Depuis 2024, une nouvelle page s’écrit avec l’arrivée de Maïté Piva Davidovi à la présidence. Une présidence féminisée, résolument tournée vers l’avenir, qui réaffirme avec force la dimension sociale, éducative et inclusive du CPB, fidèle à l’ADN du club depuis plus de 90 ans.
Au fil des décennies, le CPB ne s’est pas seulement illustré par ses résultats sportifs. Il s’est aussi imposé comme un organisateur reconnu de grands événements, capable de faire rayonner la lutte bien au-delà des murs de sa salle.
Championnats de France, Opens nationaux, tournois Ranking… le club a régulièrement transformé Besançon en capitale de la lutte française, accueillant les meilleurs athlètes et mobilisant bénévoles, partenaires et supporters autour d’organisations exigeantes et ambitieuses.
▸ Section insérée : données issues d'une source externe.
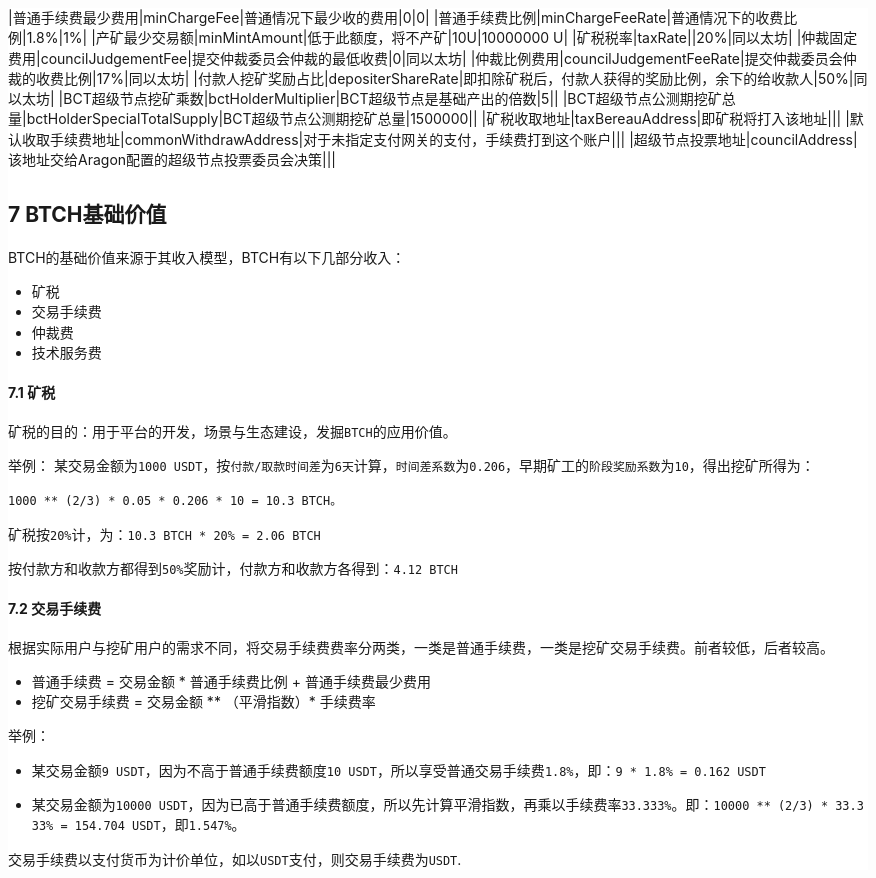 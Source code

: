 |普通手续费最少费用|minChargeFee|普通情况下最少收的费用|0|0|
|普通手续费比例|minChargeFeeRate|普通情况下的收费比例|1.8%|1%|
|产矿最少交易额|minMintAmount|低于此额度，将不产矿|10U|10000000 U|
|矿税税率|taxRate||20%|同以太坊|
|仲裁固定费用|councilJudgementFee|提交仲裁委员会仲裁的最低收费|0|同以太坊|
|仲裁比例费用|councilJudgementFeeRate|提交仲裁委员会仲裁的收费比例|17%|同以太坊|
|付款人挖矿奖励占比|depositerShareRate|即扣除矿税后，付款人获得的奖励比例，余下的给收款人|50%|同以太坊|
|BCT超级节点挖矿乘数|bctHolderMultiplier|BCT超级节点是基础产出的倍数|5||
|BCT超级节点公测期挖矿总量|bctHolderSpecialTotalSupply|BCT超级节点公测期挖矿总量|1500000||
|矿税收取地址|taxBereauAddress|即矿税将打入该地址|||
|默认收取手续费地址|commonWithdrawAddress|对于未指定支付网关的支付，手续费打到这个账户|||
|超级节点投票地址|councilAddress|该地址交给Aragon配置的超级节点投票委员会决策|||


## 7 BTCH基础价值
BTCH的基础价值来源于其收入模型，BTCH有以下几部分收入：
* 矿税
* 交易手续费
* 仲裁费
* 技术服务费

#### 7.1 矿税
矿税的目的：用于平台的开发，场景与生态建设，发掘`BTCH`的应用价值。

举例：
某交易金额为`1000 USDT`，按`付款/取款时间差`为`6天`计算，`时间差系数`为`0.206`，早期矿工的`阶段奖励系数`为`10`，得出挖矿所得为：
```
1000 ** (2/3) * 0.05 * 0.206 * 10 = 10.3 BTCH。
```
矿税按`20%`计，为：`10.3 BTCH * 20% = 2.06 BTCH`

按付款方和收款方都得到`50%`奖励计，付款方和收款方各得到：`4.12 BTCH`

#### 7.2 交易手续费
根据实际用户与挖矿用户的需求不同，将交易手续费费率分两类，一类是普通手续费，一类是挖矿交易手续费。前者较低，后者较高。

* 普通手续费 = 交易金额 * 普通手续费比例 + 普通手续费最少费用
* 挖矿交易手续费 = 交易金额 ** （平滑指数）* 手续费率
  
举例：
* 某交易金额`9 USDT`，因为不高于普通手续费额度`10 USDT`，所以享受普通交易手续费`1.8%`，即：`9 * 1.8% = 0.162 USDT`
  
* 某交易金额为`10000 USDT`，因为已高于普通手续费额度，所以先计算平滑指数，再乘以手续费率`33.333%`。即：`10000 ** (2/3) * 33.333% = 154.704 USDT`，即`1.547%`。

交易手续费以支付货币为计价单位，如以`USDT`支付，则交易手续费为`USDT`.
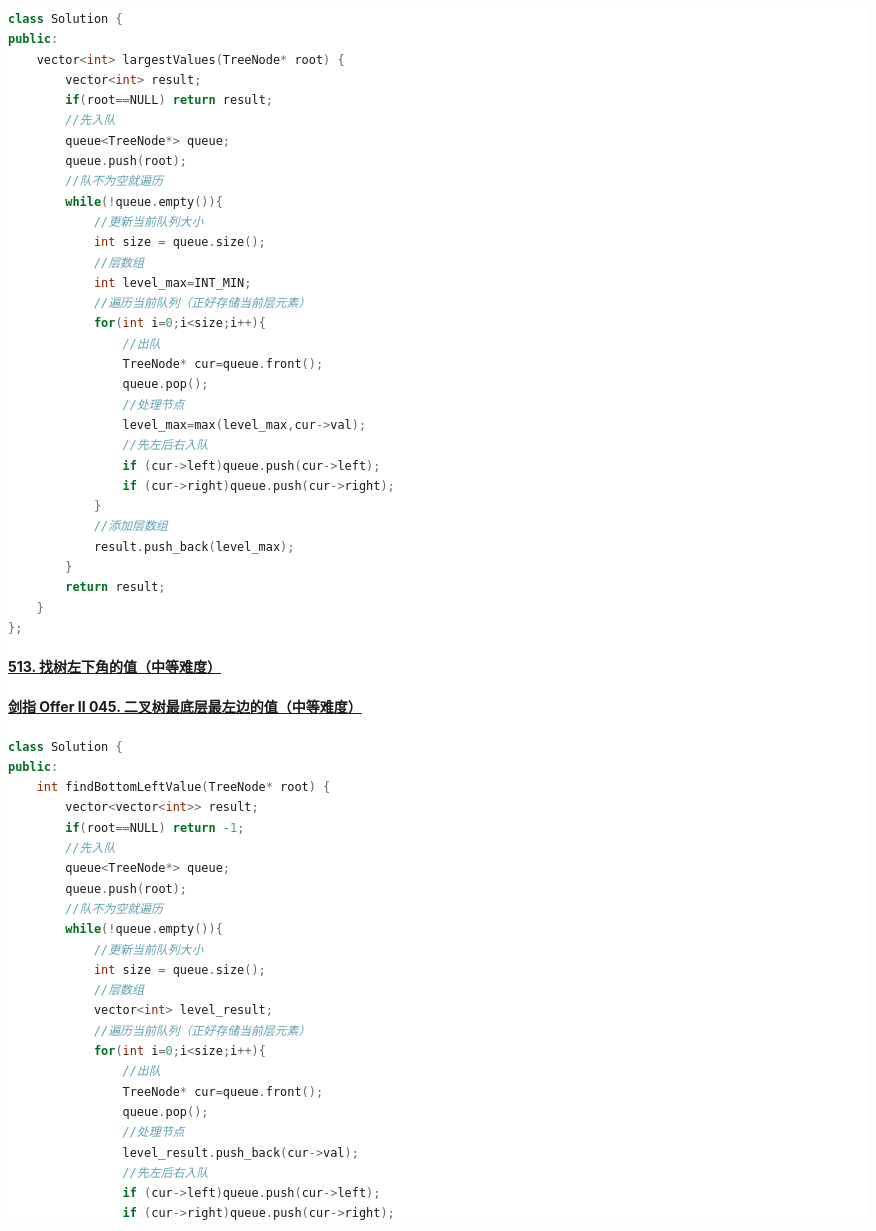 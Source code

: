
 ```C++
class Solution {
public:
    vector<int> largestValues(TreeNode* root) {
        vector<int> result;
        if(root==NULL) return result;
        //先入队
        queue<TreeNode*> queue;
        queue.push(root);
        //队不为空就遍历
        while(!queue.empty()){
            //更新当前队列大小
            int size = queue.size();
            //层数组
            int level_max=INT_MIN;
            //遍历当前队列（正好存储当前层元素）
            for(int i=0;i<size;i++){
                //出队
                TreeNode* cur=queue.front();
                queue.pop();
                //处理节点
                level_max=max(level_max,cur->val);
                //先左后右入队
                if (cur->left)queue.push(cur->left);
                if (cur->right)queue.push(cur->right);
            }
            //添加层数组
            result.push_back(level_max);
        }
        return result;
    }
};
```

#### [513. 找树左下角的值（中等难度）](https://leetcode-cn.com/problems/find-bottom-left-tree-value/)

#### [剑指 Offer II 045. 二叉树最底层最左边的值（中等难度）](https://leetcode-cn.com/problems/LwUNpT/)

```C++
class Solution {
public:
    int findBottomLeftValue(TreeNode* root) {
        vector<vector<int>> result;
        if(root==NULL) return -1;
        //先入队
        queue<TreeNode*> queue;
        queue.push(root);
        //队不为空就遍历
        while(!queue.empty()){
            //更新当前队列大小
            int size = queue.size();
            //层数组
            vector<int> level_result;
            //遍历当前队列（正好存储当前层元素）
            for(int i=0;i<size;i++){
                //出队
                TreeNode* cur=queue.front();
                queue.pop();
                //处理节点
                level_result.push_back(cur->val);
                //先左后右入队
                if (cur->left)queue.push(cur->left);
                if (cur->right)queue.push(cur->right);
```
Mais le CPB a également su franchir les frontières. En 1992, il participe à l’organisation de la Coupe du Monde, puis en 1995, accueille le prestigieux Championnat d’Europe. Deux rendez-vous internationaux majeurs qui témoignent de la confiance accordée au club et de sa capacité à porter des événements d’envergure.
Organiser, c’est aussi transmettre. Chaque compétition est l’occasion de rassembler, d’inspirer les jeunes générations et de démontrer que le CPB est à la fois un club formateur, performant… et structurant pour tout un territoire.